→ **Exercise aim**: Search the listing for the word "Image" and return each line that contains it.

▼

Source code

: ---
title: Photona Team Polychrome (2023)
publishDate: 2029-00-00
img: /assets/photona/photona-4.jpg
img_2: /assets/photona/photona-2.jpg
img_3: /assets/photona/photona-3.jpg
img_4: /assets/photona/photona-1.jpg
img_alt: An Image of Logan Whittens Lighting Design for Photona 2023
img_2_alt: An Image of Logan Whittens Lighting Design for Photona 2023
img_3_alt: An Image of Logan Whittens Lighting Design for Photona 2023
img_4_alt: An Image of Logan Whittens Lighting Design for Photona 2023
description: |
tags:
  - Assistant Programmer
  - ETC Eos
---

▲

→ **Result for this task**:
img_alt: An Image of Logan Whittens Lighting Design for Photona 2023
img_2_alt: An Image of Logan Whittens Lighting Design for Photona 2023
img_3_alt: An Image of Logan Whittens Lighting Design for Photona 2023
img_4_alt: An Image of Logan Whittens Lighting Design for Photona 2023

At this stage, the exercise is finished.